Tomorrow is the 18th anniversary of 9/11. Amazing how it seems so long ago yet our memories of it seem like it happened just yesterday. We most likely remember exactly what we were doing when the first plane hit the North World Trade Center Tower. We remember what we were feeling at that moment and likely continue to feel it today. We not only grieved and are grieving the mass loss of life during the attacks, but we also have been grieving the sense of loss of security that most of us once felt in the United States. In the days, months, and years following 9/11, we reached out to each other and provided comforting words and embraces and continue to do to this day.
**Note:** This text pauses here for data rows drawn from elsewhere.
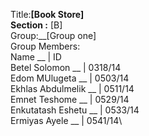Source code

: Title:__[Book Store]\
Section :__ [B]\
Group:__[Group one]\
Group Members:\
Name __               |        ID\
Betel Solomon __      |   0318/14\
Edom MUlugeta __      |    0503/14\
Ekhlas Abdulmelik __  |   0511/14\
Emnet Teshome  __     |  0529/14\
Enkutatash Eshetu  __ |   0533/14\
Ermiyas Ayele  __     |   0541/14\
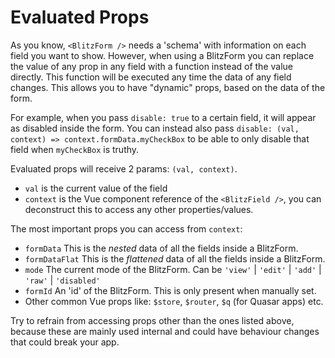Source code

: # Evaluated Props

As you know, `<BlitzForm />` needs a 'schema' with information on each field you want to show. However, when using a BlitzForm you can replace the value of any prop in any field with a function instead of the value directly. This function will be executed any time the data of any field changes. This allows you to have "dynamic" props, based on the data of the form.

For example, when you pass `disable: true` to a certain field, it will appear as disabled inside the form. You can instead also pass `disable: (val, context) => context.formData.myCheckBox` to be able to only disable that field when `myCheckBox` is truthy.

Evaluated props will receive 2 params: `(val, context)`.

- `val` is the current value of the field
- `context` is the Vue component reference of the `<BlitzField />`, you can deconstruct this to access any other properties/values.

The most important props you can access from `context`:

- `formData` This is the _nested_ data of all the fields inside a BlitzForm.
- `formDataFlat` This is the _flattened_ data of all the fields inside a BlitzForm.
- `mode` The current mode of the BlitzForm. Can be `'view'` | `'edit'` | `'add'` | `'raw'` | `'disabled'`
- `formId` An 'id' of the BlitzForm. This is only present when manually set.
- Other common Vue props like: `$store`, `$router`, `$q` (for Quasar apps) etc.

Try to refrain from accessing props other than the ones listed above, because these are mainly used internal and could have behaviour changes that could break your app.
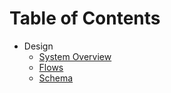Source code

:# Table of Contents

- Design
  - [System Overview](/doc/design/system-overview)
  - [Flows](/doc/design/flow)
  - [Schema](/doc/design/schema)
Grief and loss is most often associated with death. However, grief and loss includes so much more, such as loss of a job, loss of relationships, loss of cognitive and physical abilities, and loss of tangible items such a wedding ring belonging to one’s great grandmother. There is no set time frame for how long grieving lasts and there is no one set way to grieve “normally”.
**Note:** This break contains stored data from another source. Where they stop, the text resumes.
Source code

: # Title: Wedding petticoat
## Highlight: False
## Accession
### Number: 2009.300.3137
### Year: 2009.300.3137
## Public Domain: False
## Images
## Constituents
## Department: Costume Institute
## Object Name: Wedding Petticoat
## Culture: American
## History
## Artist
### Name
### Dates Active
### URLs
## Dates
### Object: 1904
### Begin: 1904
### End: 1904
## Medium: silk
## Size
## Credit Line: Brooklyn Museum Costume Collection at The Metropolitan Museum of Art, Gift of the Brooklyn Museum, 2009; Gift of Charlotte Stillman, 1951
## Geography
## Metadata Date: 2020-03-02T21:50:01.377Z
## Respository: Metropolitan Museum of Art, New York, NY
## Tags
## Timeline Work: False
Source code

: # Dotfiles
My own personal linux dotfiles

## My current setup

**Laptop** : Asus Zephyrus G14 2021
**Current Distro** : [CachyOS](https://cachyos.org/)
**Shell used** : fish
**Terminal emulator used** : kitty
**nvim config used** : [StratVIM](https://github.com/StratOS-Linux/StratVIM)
Grieving is very individualized and needs to treated and respected as such! People grieve differently. Some will block it out and move on as if nothing has happened and will not want or need additional support. Others will experience and express deep emotion for maybe 6 months to a year; whereas others will have debilitating grief that lasts longer than a year and greatly limits their lives and this is referred to as Complicated Grief. Many people believe that there are stages of grief and that one goes through phases ending with acceptance of the loss and “being ok again.” However, the reality of grief is like a ball of yarn that a cat has gotten a hold of….no order with lots of twists and turns with no identified start or end point. Furthermore, not only do you grieve the loss that you are currently experiencing, but you again actively grieve losses you have experienced previously. For example, 10 years ago your aunt died, 5 years ago your beloved cat died, 2 years ago you lost your “dream job”, and now your best friend died. You not only are grieving the death of your best friend, but again grieving the deaths of your aunt, and cat, and the loss of your dream job. Thus, each loss often feels so much more painful because you are grieving again the other losses, not that you ever stop grieving entirely. Most tend to feel the loss less intensely on a continuous basis as time progresses, but the grieving will intensify at times such as holidays, anniversaries, new life events such as marriage, and a favorite song of the person comes on the radio. Many people will experience what is termed Anticipatory Grief which is grieving a loss that has not yet occurred. For example, one’s mother is getting older and one’s father just died, this person will likely begin feeling grief for the parent that is still alive for they know that eventually the mother will die which could also lead to the person feeling like an orphan.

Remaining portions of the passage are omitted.